With this setting, I want to prove the Second Bianchi Identity:

$$ \nabla_{X} R(Y,Z)W + \nabla_{Z}R(X,Y)W + \nabla_{Y}R(Z,X)W = 0 $$

Now, most proofs I have found seem to rely heavily on index notation and/or using some special frame of reference to simplify the computations.
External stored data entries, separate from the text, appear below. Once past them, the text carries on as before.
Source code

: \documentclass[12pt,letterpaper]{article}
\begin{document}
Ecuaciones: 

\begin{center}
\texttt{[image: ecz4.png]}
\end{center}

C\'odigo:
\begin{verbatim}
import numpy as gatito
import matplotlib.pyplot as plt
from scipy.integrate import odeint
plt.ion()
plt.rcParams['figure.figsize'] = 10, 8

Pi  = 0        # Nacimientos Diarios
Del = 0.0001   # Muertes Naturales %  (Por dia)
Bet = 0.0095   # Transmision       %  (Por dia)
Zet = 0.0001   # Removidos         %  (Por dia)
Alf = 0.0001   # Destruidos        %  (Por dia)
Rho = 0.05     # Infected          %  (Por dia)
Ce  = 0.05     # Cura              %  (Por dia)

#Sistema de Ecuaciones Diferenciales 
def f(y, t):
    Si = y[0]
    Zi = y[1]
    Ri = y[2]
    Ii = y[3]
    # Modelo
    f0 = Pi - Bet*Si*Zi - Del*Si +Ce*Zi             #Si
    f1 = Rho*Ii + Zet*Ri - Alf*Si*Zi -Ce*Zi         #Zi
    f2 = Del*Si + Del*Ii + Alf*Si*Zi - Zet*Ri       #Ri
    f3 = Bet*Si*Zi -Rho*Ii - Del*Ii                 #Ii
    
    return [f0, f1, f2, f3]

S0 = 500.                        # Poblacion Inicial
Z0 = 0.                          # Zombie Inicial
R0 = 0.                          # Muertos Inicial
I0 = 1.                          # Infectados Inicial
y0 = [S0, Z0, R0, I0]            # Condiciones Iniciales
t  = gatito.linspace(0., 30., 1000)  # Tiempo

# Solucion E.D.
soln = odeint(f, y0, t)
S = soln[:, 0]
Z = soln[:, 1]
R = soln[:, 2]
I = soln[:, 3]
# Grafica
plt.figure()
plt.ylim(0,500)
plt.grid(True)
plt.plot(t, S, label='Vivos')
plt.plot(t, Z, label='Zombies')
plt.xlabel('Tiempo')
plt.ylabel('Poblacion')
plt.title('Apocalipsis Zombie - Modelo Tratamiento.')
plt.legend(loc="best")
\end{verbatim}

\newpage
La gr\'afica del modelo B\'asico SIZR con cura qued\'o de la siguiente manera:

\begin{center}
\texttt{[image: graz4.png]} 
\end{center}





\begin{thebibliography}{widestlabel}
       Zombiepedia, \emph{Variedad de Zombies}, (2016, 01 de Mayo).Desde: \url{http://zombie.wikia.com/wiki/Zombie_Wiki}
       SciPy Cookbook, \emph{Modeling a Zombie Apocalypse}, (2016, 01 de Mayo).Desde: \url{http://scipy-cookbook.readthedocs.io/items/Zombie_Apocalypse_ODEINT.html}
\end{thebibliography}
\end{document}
However, I'd like to have a more straightforward proof, that:

1) Uses index-free notation for all tensors involved.

2) Depends only in the abstract properties of the covariant derivative, the torsion and the symmetries of the curvature tensor (including the first Bianchi identity)
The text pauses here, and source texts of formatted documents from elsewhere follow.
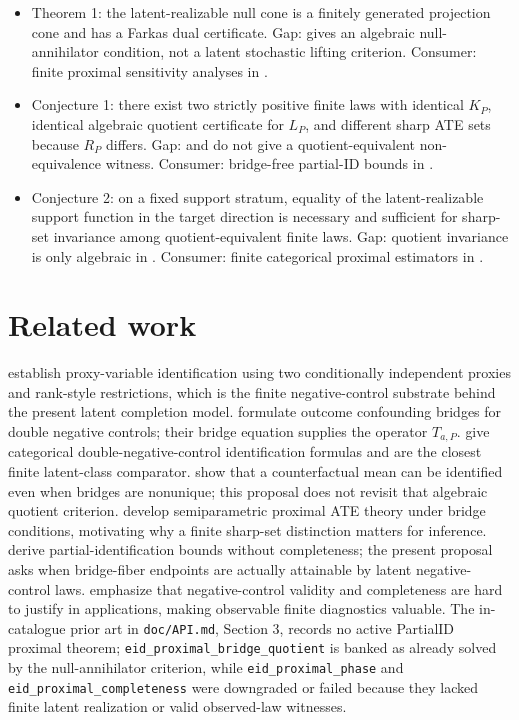 \documentclass[11pt]{article}
\theoremstyle{definition}
\theoremstyle{plain}
\theoremstyle{remark}
\begin{document}
\begin{itemize}[leftmargin=*]
\item Theorem 1: the latent-realizable null cone is a finitely generated projection cone and has a Farkas dual certificate. Gap: \citet{zhang2023proximalNonunique} gives an algebraic null-annihilator condition, not a latent stochastic lifting criterion. Consumer: finite proximal sensitivity analyses in \citet{zivich2023introducingPCI}.
\item Conjecture 1: there exist two strictly positive finite laws with identical \(K_P\), identical algebraic quotient certificate for \(L_P\), and different sharp ATE sets because \(R_P\) differs. Gap: \citet{zhang2023proximalNonunique} and \citet{shi2020multiplyRobustDNC} do not give a quotient-equivalent non-equivalence witness. Consumer: bridge-free partial-ID bounds in \citet{ghassami2023partialProxy}.
\item Conjecture 2: on a fixed support stratum, equality of the latent-realizable support function in the target direction is necessary and sufficient for sharp-set invariance among quotient-equivalent finite laws. Gap: quotient invariance is only algebraic in \citet{zhang2023proximalNonunique}. Consumer: finite categorical proximal estimators in \citet{shi2020multiplyRobustDNC}.
\end{itemize}

\section{Related work}
\citet{miao2018proxyVariables} establish proxy-variable identification using two conditionally independent proxies and rank-style restrictions, which is the finite negative-control substrate behind the present latent completion model. \citet{miao2018confoundingBridge} formulate outcome confounding bridges for double negative controls; their bridge equation supplies the operator \(T_{a,P}\). \citet{shi2020multiplyRobustDNC} give categorical double-negative-control identification formulas and are the closest finite latent-class comparator. \citet{zhang2023proximalNonunique} show that a counterfactual mean can be identified even when bridges are nonunique; this proposal does not revisit that algebraic quotient criterion. \citet{cui2024semiparametricProximal} develop semiparametric proximal ATE theory under bridge conditions, motivating why a finite sharp-set distinction matters for inference. \citet{ghassami2023partialProxy} derive partial-identification bounds without completeness; the present proposal asks when bridge-fiber endpoints are actually attainable by latent negative-control laws. \citet{zivich2023introducingPCI} emphasize that negative-control validity and completeness are hard to justify in applications, making observable finite diagnostics valuable. The in-catalogue prior art in \texttt{doc/API.md}, Section 3, records no active PartialID proximal theorem; \texttt{eid\_proximal\_bridge\_quotient} is banked as already solved by the null-annihilator criterion, while \texttt{eid\_proximal\_phase} and \texttt{eid\_proximal\_completeness} were downgraded or failed because they lacked finite latent realization or valid observed-law witnesses.
\end{document}
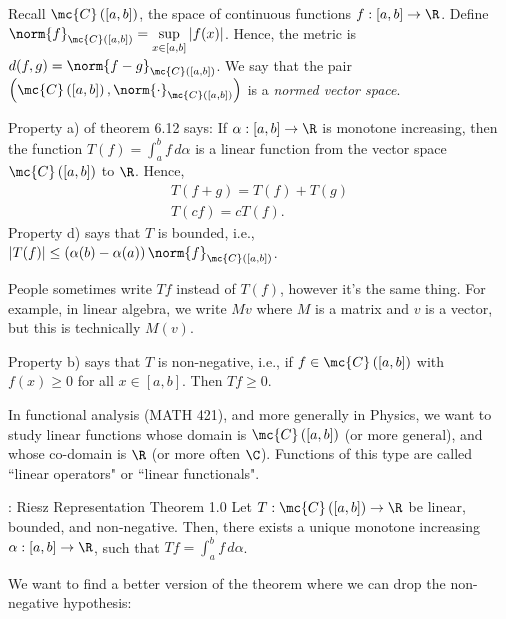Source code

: Recall \(\mc{C}\left([a,b]\right)\), the space of continuous functions \(f:[a,b]\to\R\). Define \(\displaystyle\norm{f}_{\mc{C}\left([a,b]\right)}=\sup_{x\in[a,b]}|f(x)|\). Hence, the metric is \(d(f,g)=\norm{f-g}_{\mc{C}\left([a,b]\right)}\). We say that the pair \(\left(\mc{C}\left([a,b]\right),\norm{\cdot}_{\mc{C}\left([a,b]\right)}\right)\) is a \emph{normed vector space}.

\medskip

Property a) of theorem 6.12 says: If \(\alpha:[a,b]\to\R\) is monotone increasing, then the function \(T(f)=\displaystyle\int_a^b f \, d\alpha\) is a linear function from the vector space \(\mc{C}\left([a,b]\right)\) to \(\R\). Hence, 
\begin{gather*}
	T(f+g)=T(f)+T(g)\\
	T(cf)=cT(f).
\end{gather*}
Property d) says that \(T\) is bounded, i.e., \(|T(f)|\leq \left(\alpha(b)-\alpha(a)\right)\norm{f}_{\mc{C}\left([a,b]\right)}\).
\begin{notation}
	People sometimes write \(Tf\) instead of \(T(f)\), however it's the same thing. For example, in linear algebra, we write \(Mv\) where \(M\) is a matrix and \(v\) is a vector, but this is technically \(M(v)\).
\end{notation}
Property b) says that \(T\) is non-negative, i.e., if \(f\in\mc{C}\left([a,b]\right)\) with \(f(x)\geq 0\) for all \(x\in[a,b]\). Then \(Tf\geq 0\).

\medskip

In functional analysis (MATH 421), and more generally in Physics, we want to study linear functions whose domain is \(\mc{C}\left([a,b]\right)\) (or more general), and whose co-domain is \(\R\) (or more often \(\C\)). Functions of this type are called ``linear operators" or ``linear functionals".

\begin{ntheorem}{: Riesz Representation Theorem 1.0}
	Let \(T:\mc{C}\left([a,b]\right)\to\R\) be linear, bounded, and non-negative. Then, there exists a unique monotone increasing \(\alpha:[a,b]\to\R\), such that \(Tf=\displaystyle\int_a^b f \, d\alpha\).
\end{ntheorem}

We want to find a better version of the theorem where we can drop the non-negative hypothesis:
How can I proceed to obtain such a proof?

Answer 1

You can find such a proof in my book Riemannian Manifolds: An Introduction to Curvature, pp. 123-124. The computation is hugely simplified by choosing a point and then extending the given vectors to vector fields whose brackets and first covariant derivatives both vanish at the given point. (This can be done, for example, by taking them to be coordinate vectors in Riemannian normal coordinates, but that's not the only way to do it.) From there, it's just a matter of writing down the definition of the covariant derivative of $R$ three times with indices cyclically permuted, and adding.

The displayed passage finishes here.